Favoriser le libre choix et le pouvoir d’agir des personnes en situation de vulnérabilité
En partenariat avec l’ARS et le CREAI, la CRSA Grand Est a organisé trois journées consacrées à l’autodétermination des personnes en situation de vulnérabilité. Sous le titre « C’est ma vie, c’est moi qui choisis ! », ces rencontres ont réuni environ 350 participants à Strasbourg, Taissy et Metz. Découvrez les temps forts et les enseignements de cet événement fondateur pour la démocratie en santé.
Un événement régional pour donner la parole aux personnes concernées
La construction d’un système de santé plus juste et plus inclusif ne peut se faire sans écouter attentivement les premiers concernés. C’est avec cette profonde conviction qu’en 2021, une démarche participative de grande ampleur a été déployée sur notre territoire. Ces rencontres, intitulées « C’est ma vie, c’est moi qui choisis ! », ont permis de rassembler un public très diversifié composé d’environ 350 personnes à Strasbourg, Taissy et Metz. L’objectif principal de ces journées d’échanges n’était pas de tenir des discours théoriques, mais bien d’écouter les personnes accompagnées par les structures médico-sociales et de réfléchir ensemble à ce qui permet réellement de choisir sa propre vie au quotidien.

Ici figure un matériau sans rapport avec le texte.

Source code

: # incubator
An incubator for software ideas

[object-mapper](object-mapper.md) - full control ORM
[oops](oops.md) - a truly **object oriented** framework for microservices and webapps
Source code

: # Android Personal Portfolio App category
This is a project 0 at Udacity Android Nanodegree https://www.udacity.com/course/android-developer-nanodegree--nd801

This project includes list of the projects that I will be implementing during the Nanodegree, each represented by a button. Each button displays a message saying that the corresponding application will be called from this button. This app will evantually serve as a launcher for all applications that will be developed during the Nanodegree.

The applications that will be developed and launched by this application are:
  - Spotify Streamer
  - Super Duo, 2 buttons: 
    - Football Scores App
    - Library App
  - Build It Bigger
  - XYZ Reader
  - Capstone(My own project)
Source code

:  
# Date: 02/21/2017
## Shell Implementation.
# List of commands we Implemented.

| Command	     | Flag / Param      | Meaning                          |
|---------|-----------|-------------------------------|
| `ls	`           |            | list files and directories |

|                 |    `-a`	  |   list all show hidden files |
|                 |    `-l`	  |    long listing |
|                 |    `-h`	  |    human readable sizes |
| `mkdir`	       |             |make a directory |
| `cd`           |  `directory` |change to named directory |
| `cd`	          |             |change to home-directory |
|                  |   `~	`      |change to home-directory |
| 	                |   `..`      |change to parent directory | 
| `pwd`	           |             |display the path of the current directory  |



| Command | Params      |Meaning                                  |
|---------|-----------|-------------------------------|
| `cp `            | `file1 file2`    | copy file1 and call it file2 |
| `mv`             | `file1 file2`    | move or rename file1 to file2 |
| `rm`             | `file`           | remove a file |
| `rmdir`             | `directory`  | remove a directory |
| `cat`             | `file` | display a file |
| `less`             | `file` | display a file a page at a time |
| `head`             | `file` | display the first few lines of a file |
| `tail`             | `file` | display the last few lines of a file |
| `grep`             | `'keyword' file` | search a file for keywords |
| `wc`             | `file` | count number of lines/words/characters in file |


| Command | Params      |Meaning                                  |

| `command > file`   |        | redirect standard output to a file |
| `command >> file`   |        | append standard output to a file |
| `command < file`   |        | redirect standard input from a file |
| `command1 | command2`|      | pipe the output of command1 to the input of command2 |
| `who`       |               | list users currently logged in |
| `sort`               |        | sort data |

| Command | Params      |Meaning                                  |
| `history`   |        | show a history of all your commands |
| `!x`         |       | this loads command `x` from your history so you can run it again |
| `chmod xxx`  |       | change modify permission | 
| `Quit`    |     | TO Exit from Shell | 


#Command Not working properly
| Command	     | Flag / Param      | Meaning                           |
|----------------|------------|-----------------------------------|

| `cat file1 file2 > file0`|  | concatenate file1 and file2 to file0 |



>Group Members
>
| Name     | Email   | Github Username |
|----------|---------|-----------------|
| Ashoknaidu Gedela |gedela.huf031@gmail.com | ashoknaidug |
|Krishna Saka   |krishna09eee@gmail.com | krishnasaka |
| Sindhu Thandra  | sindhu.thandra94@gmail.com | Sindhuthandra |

Qu’est-ce que l’autodétermination en santé ?
L’autodétermination est un concept central qui révolutionne l’approche du soin et de l’accompagnement. Les journées ont d’ailleurs rappelé que l’autodétermination ne se résume pas à un simple principe abstrait ou philosophique. Concrètement, elle implique que chaque individu puisse décider pour lui-même, au moment où il en ressent le besoin, tout en bénéficiant d’une aide adaptée à sa situation. Ce droit fondamental permet de passer du statut de « patient passif » à celui de « citoyen acteur ». Pour que cette philosophie devienne une réalité tangible, elle nécessite un accès simple à l’information et un accompagnement bienveillant qui soutient véritablement l’usager, sans jamais prendre sa place ni décider à sa place des grandes orientations de son existence.

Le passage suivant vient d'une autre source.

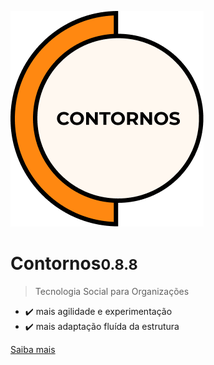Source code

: ![Contornos](./assets/logo.png ':size=220')
	
# Contornos<small>0.8.8</small>

>  Tecnologia Social para Organizações

- ✔️ mais agilidade e experimentação
- ✔️ mais adaptação fluída da estrutura

[Saiba mais](start)
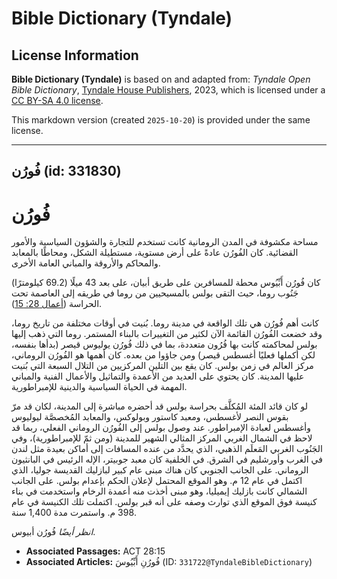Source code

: # Bible Dictionary (Tyndale)

## License Information

**Bible Dictionary (Tyndale)** is based on and adapted from: _Tyndale Open Bible Dictionary_, [Tyndale House Publishers](https://tyndaleopenresources.com/), 2023, which is licensed under a [CC BY-SA 4.0 license](https://creativecommons.org/licenses/by-sa/4.0/legalcode.en).

This markdown version (created `2025-10-20`) is provided under the same license.



--------------------------------

## فُورُن (id: 331830)

فُورُن
======

مساحة مكشوفة في المدن الرومانية كانت تستخدم للتجارة والشؤون السياسية والأمور القضائية. كان الفُورُن عادةً على أرض مستوية، مستطيلة الشكل، ومحاطًا بالمعابد والمحاكم والأروقة والمباني العامة الأخرى.

كان فُورُن أَبِّيُوس محطة للمسافرين على طريق أبيان، على بعد 43 ميلًا (69\.2 كيلومترًا) جَنُوب روما، حيث التقى بولس بالمسيحيين من روما في طريقه إلى العاصمة تحت الحراسة ([أعمال 28: 15](https://ref.ly/Acts28:15)).

كانت أهم فُورُن هي تلك الواقعة في مدينة روما. بُنيت في أوقات مختلفة من تاريخ روما، وقد خضعت الفُورُن القائمة الآن لكثير من التغييرات بالبناء المستمر. روما التي ذهب إليها بولس لمحاكمته كانت بها فُرُون متعددة، بما في ذلك فُورُن يوليوس قيصر (بدأها بنفسه، لكن أكملها فعليًا أغسطس قيصر) ومن جاؤوا من بعده. كان أهمها هو الفُورُن الروماني، مركز العالم في زمن بولس. كان يقع بين التلين المركزيين من التلال السبعة التي بُنيت عليها المدينة. كان يحتوي على العديد من الأعمدة والتماثيل والأعمال الفنية والمباني المهمة في الحياة السياسية والدينية للإمبراطورية.

لو كان قائد المئة المُكلَّف بحراسة بولس قد أحضره مباشرة إلى المدينة، لكان قد مرّ بقوس النصر لأغسطس، ومعبد كاستور وبولوكس، والمعابد المُخصصَّة ليوليوس وأغسطس لعبادة الإمبراطور. عند وصول بولس إلى الفُورُن الروماني الفعلي، ربما قد لاحظ في الشمال الغربي المركز المثالي الشهير للمدينة (ومن ثمّ للإمبراطورية)، وفي الجَنُوب الغربي المَعلَم الذهبي، الذي يحدَّد من عنده المسافات إلى أماكن بعيدة مثل لندن في الغرب وأورشليم في الشرق. في الخلفية كان معبد جوبيتر، الإله الرئيس في البانثيون الروماني. على الجانب الجنوبي كان هناك مبنى عام كبير لبازليك القديسة جوليا، الذي اكتمل في عام 12 م. وهو الموقع المحتمل لإعلان الحكم بإعدام بولس. على الجانب الشمالي كانت بازليك إيميليا، وهو مبنى أخذت منه أعمدة الرخام واستخدمت في بناء كنيسة فوق الموقع الذي توارث وصفه على أنه قبر بولس. اكتملت تلك الكنيسة في عام 398 م. واستمرت مدة 1,400 سنة.

*انظر أيضًا* فُورُن أبيوس.

* **Associated Passages:** ACT 28:15
* **Associated Articles:** فُورُنِ أَبِّيُوسَ (ID: `331722@TyndaleBibleDictionary`)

Une vaste consultation régionale en amont des rencontres
Pour s’assurer que les thématiques abordées lors de ces journées correspondent aux véritables préoccupations du terrain, un important travail de préparation a été réalisé. En amont de ces rencontres, un questionnaire détaillé a été diffusé dans toute la région Grand Est. Les résultats ont été particulièrement riches, puisque 373 personnes y ont répondu de manière exhaustive. Cette enquête a révélé une bonne autonomie globale dans les gestes du quotidien, tout en soulignant l’existence d’écarts significatifs selon l’âge ou le genre des répondants. Beaucoup ont exprimé combien le fait de pouvoir choisir était essentiel pour eux, tout en reconnaissant que cet exercice n’était pas toujours facile à mettre en œuvre. Le fil conducteur de toutes ces réponses est resté le même : le besoin d’être entendu, compris et profondément respecté dans ses préférences personnelles.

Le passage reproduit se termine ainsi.